MEU MENINO
... Se um dia você for embora
Vá lentamente como a noite
Que amanhece sem que a gente saiba exatamente
Como aconteceu...
Danilo Caymmi e Ana Terra
E aconteceu de o menino confessar para a mãe sua agonia sobre a razão de acordar mal humorado sem motivo aparente, de conhecer o tédio infinito dos pensamentos vazios, de sentir-se estranhamente angustiado (aqui, a consciência da angústia parece ser a exata novidade, e não o sentimento em si). E aconteceu de ele indagar a causa para isso – por que afinal? – se nada a sua volta mudou: permanece o quarto, a escola, os amigos. Que luzes são essas que se apagam (acendem?) causando um novo olhar? Que música é essa que agora lhe encanta? Ou, por outro lado, estará ficando surdo para o acalanto apaziguador de outrora?
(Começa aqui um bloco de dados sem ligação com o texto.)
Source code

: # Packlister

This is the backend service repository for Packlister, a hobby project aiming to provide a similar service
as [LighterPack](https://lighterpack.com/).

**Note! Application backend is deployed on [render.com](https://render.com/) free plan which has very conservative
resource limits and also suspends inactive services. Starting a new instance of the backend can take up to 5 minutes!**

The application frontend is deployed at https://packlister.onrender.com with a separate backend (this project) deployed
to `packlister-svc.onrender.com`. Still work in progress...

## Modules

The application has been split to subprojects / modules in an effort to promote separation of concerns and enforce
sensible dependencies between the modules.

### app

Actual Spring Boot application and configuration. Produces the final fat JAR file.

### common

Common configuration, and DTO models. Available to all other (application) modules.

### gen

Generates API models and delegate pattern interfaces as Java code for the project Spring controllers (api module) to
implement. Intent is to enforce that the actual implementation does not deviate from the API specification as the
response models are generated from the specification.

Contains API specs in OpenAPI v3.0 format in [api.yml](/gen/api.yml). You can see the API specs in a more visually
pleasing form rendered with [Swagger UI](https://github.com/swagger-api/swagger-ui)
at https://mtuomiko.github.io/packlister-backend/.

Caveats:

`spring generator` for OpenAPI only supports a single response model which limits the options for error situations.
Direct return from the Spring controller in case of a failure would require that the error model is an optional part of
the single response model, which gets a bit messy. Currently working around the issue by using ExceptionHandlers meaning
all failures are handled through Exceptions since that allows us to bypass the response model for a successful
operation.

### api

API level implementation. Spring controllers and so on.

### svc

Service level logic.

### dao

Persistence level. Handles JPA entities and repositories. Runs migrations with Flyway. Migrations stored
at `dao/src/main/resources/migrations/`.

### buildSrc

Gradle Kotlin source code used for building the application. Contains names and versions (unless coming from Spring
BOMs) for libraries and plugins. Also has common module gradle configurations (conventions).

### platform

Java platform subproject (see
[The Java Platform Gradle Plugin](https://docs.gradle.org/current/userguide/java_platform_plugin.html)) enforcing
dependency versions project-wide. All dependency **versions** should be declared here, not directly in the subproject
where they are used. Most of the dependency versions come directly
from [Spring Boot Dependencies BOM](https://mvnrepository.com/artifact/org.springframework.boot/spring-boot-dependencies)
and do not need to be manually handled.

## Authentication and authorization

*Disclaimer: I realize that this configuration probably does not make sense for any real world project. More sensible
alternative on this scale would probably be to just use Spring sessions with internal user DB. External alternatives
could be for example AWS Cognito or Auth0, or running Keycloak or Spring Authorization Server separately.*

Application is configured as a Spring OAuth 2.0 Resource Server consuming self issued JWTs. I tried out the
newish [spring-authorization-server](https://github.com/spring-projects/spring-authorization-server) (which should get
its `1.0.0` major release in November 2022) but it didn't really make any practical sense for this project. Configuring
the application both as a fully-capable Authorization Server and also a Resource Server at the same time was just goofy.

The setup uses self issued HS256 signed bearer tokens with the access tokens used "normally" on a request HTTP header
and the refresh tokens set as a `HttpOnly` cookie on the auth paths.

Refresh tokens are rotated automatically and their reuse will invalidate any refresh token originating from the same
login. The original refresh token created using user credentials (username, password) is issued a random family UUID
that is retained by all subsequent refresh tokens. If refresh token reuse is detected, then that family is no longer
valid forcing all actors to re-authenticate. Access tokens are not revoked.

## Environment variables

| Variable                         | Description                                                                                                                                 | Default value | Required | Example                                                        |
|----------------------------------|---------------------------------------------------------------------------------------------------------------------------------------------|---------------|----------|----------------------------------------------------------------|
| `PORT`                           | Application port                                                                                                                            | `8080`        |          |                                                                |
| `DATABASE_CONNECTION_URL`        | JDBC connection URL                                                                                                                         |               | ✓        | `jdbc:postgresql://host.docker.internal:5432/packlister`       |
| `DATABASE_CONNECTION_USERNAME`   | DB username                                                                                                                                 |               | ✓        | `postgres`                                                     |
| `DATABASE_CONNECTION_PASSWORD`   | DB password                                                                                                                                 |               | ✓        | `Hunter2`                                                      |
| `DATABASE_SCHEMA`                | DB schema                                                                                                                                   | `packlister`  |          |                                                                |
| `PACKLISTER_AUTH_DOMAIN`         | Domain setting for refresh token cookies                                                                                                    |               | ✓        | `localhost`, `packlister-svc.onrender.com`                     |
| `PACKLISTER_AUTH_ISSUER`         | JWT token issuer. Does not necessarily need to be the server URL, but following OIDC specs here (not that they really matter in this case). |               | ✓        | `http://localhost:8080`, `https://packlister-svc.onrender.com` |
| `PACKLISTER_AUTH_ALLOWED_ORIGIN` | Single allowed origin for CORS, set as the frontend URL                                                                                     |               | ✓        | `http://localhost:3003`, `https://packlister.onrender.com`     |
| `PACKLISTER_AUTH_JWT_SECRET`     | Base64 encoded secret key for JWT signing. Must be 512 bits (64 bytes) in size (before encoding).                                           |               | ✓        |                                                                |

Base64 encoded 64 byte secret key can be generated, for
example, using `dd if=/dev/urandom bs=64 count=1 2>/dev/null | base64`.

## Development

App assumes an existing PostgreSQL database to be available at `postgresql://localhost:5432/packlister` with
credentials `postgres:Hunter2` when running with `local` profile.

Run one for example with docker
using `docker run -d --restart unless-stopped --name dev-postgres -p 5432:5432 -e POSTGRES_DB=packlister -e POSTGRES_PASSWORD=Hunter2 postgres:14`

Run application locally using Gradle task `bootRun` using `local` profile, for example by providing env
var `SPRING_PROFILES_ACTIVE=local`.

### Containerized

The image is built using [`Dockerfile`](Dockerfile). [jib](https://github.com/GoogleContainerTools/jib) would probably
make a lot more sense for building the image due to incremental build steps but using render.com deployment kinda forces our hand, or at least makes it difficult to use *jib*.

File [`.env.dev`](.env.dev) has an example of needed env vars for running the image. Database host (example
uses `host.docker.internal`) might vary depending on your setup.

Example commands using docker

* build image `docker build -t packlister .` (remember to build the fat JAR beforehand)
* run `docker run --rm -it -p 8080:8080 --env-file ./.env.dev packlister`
E aconteceu de a mãe não oferecer uma outra explicação além do nada simples fato de ele estar crescendo, deixando de ser criança. O mesmo que se passa com todos de sua idade diante do correr das horas. Nada que não tenha afetado também a ela no passado, quando em igual fase da vida, com maior ou menor intensidade. E aconteceu de a mãe pedir para que não ficasse triste, assustado: deveria seguir contando com os pais da mesma forma, confiando em sua sensibilidade, domando o gênio em busca de harmonia possível.
E aconteceu de a mulher contar para o homem o que estava se passando, da impressão mesclada de beleza e dor diante do filho pré-adolescente zarpando para além da infância. De quanto deveriam estar alertas para o novo tempo; preparados para as atitudes impensadas e desconexas sob o comando das incertezas; firmes para suportar o vento que chegará em lufadas constantes, mas com sentidos imprevistos. E aconteceu a concordância de que em cada manhã despertará um novo filho de dentro do mesmo menino, com todas as dúvidas inerentes a quem acabou de renascer com o sol.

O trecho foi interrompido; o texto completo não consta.